## Data under study
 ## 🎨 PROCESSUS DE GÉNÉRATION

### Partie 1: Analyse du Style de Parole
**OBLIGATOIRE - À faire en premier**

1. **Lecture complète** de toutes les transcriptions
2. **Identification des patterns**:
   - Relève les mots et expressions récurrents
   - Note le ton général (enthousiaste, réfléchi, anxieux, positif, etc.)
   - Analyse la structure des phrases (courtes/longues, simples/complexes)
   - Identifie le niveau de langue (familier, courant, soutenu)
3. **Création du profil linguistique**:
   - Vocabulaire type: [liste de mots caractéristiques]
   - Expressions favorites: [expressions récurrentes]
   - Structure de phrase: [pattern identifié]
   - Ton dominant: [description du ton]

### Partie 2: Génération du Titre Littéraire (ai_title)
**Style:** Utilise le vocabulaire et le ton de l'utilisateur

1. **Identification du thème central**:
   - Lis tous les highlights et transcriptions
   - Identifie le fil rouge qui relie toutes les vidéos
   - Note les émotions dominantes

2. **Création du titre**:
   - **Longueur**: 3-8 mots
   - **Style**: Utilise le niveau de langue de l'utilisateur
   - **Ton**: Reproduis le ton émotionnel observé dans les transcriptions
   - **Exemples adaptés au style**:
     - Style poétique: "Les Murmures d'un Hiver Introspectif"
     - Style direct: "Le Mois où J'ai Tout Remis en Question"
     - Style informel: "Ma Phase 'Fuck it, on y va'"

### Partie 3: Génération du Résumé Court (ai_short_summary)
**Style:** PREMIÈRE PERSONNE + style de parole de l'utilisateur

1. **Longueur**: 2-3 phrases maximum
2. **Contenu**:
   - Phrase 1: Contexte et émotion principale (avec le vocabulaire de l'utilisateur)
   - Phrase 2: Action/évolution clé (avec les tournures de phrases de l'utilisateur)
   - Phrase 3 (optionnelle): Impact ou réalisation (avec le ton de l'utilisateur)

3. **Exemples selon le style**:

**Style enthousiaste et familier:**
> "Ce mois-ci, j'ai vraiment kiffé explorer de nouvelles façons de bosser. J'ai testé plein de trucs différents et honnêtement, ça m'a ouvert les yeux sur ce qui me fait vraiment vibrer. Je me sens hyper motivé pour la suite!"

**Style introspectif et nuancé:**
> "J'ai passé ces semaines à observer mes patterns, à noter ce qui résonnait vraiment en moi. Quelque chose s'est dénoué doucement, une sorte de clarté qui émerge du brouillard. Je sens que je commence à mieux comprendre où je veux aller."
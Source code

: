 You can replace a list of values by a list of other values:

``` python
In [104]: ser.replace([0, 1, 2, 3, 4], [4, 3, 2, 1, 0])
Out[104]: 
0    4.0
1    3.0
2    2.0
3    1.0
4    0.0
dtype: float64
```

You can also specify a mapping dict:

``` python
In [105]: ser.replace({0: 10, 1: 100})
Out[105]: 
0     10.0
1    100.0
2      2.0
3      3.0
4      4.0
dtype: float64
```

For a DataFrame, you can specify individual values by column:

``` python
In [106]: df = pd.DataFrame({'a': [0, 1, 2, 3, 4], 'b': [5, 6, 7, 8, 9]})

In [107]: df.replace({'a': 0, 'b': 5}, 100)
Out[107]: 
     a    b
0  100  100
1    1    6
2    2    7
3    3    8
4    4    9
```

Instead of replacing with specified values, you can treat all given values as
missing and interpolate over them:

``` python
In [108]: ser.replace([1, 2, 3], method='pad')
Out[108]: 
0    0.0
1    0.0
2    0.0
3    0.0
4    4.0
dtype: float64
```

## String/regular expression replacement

## Work required
If a line contains the string "Identifie", include it in the tally; report the final tally for the whole listing and nothing else.

## Exercise output
2